Many of the health-oriented cognitive applications bring into high relief an age-old debate in AI circles about the desirability of a “strong,” “artificial” intelligence versus a “weak” intelligence “augmentation.” We have discussed this tension between full autonomy and assistance/augmentation in earlier columns in relation to trust. The lumpy performance of self-driving vehicles, even given years of road testing by now, is a living demonstration that full autonomy is a very high bar—one that no system has so far reached. In the case of cars, everyone recognizes that an autonomy-seeking machine—like the Tesla running in auto-pilot mode, for example, can be a threat as much as a promise. Cognitive computing proposals are largely centered around the augmentation model. Digital assistants, for example, are the applications in the highest demand in these early days. We expect that will be the foundational mode for cognitive computing for the foreseeable future. We also expect that it will be a long time before the autonomous vehicle industry will achieve a workable and safe autonomy.

The problems that the car innovators are encountering with autonomy brings us to the next “lesson” for the developers of cognitive computing: contending with the issue of risk. Tesla paid a high price in May 2016 when a crash in Florida killed one of its enthusiastic supporters and brought to the forefront the risk involved in operating a supposedly autonomous system that turns out not to be. Beyond the obvious risk to life and limb, another unresolved issue lurks that could turn out to be an equally important factor to the success of the new industry: liability or “who is responsible?” If the car (or the surgical assistant or the portfolio manager assistant, etc.) is supposed to be the smart expert, making decisions that propel a process toward a successful conclusion, doesn’t the car itself bear some of the blame when it smashes itself under a semitrailer?
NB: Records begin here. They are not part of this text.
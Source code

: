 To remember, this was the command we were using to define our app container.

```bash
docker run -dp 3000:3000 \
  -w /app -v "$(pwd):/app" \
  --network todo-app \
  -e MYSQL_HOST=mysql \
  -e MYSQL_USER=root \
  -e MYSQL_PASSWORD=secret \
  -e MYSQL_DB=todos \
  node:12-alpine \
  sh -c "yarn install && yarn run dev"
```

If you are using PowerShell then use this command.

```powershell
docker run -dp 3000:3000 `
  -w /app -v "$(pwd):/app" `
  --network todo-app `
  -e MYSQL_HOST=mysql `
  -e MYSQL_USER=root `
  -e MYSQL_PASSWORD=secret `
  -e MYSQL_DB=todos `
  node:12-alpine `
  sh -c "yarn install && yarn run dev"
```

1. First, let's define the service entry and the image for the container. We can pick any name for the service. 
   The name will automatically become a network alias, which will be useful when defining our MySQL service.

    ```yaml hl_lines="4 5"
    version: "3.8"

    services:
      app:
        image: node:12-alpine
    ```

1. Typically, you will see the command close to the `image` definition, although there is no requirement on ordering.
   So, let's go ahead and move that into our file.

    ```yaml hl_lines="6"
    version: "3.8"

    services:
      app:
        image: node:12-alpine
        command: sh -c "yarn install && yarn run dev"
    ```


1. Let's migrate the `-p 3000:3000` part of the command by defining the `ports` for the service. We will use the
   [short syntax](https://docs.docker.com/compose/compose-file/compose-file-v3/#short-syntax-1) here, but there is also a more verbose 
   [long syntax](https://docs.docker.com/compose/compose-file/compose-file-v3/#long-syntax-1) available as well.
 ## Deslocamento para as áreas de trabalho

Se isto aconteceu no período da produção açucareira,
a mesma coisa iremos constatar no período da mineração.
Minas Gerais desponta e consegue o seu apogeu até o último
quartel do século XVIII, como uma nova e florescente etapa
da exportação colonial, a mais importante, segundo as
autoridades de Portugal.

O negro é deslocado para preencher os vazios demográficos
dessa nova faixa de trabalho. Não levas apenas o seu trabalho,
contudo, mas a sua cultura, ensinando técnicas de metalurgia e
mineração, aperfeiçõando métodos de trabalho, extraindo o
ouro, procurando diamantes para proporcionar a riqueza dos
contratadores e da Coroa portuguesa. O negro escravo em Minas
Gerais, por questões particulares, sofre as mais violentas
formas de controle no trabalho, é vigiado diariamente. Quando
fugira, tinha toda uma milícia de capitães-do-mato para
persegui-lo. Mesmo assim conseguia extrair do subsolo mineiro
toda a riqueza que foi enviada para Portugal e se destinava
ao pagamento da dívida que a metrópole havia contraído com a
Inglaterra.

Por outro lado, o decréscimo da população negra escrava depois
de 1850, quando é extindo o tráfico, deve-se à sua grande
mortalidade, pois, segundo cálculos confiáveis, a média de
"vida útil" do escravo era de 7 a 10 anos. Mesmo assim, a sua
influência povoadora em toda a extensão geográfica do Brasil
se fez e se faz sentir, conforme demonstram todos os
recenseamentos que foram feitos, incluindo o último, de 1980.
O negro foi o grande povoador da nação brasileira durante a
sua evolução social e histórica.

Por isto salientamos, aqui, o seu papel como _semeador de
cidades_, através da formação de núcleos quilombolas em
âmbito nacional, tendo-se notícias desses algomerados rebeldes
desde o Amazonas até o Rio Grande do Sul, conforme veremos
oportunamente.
Can the manufacturer of the car claim that it is free of responsibility? Can the developer of the cognitive application sell the cognitive assistant to professionals on a “buyer beware” basis, as software has always been licensed to date? What happens when injured patients sue the surgeons and the manufacturer because of a robot error? Watch this space.

Trust

The issue of risk is inseparable from the issue of trust. We can see in the self-driving car business the pent-up demand on the part of drivers interested in operating a vehicle that could do a lot to take care of them. But by choosing to deliver systems with limited effectiveness, the car marketers are balancing on a razor’s edge where loss of trust on the part of drivers could sink their businesses. Cognitive applications face a similar high bar. While the effectiveness of this generation of digital assistants will inevitably be limited, they need to perform well enough to convince their users that they are doing a lot to take care of them.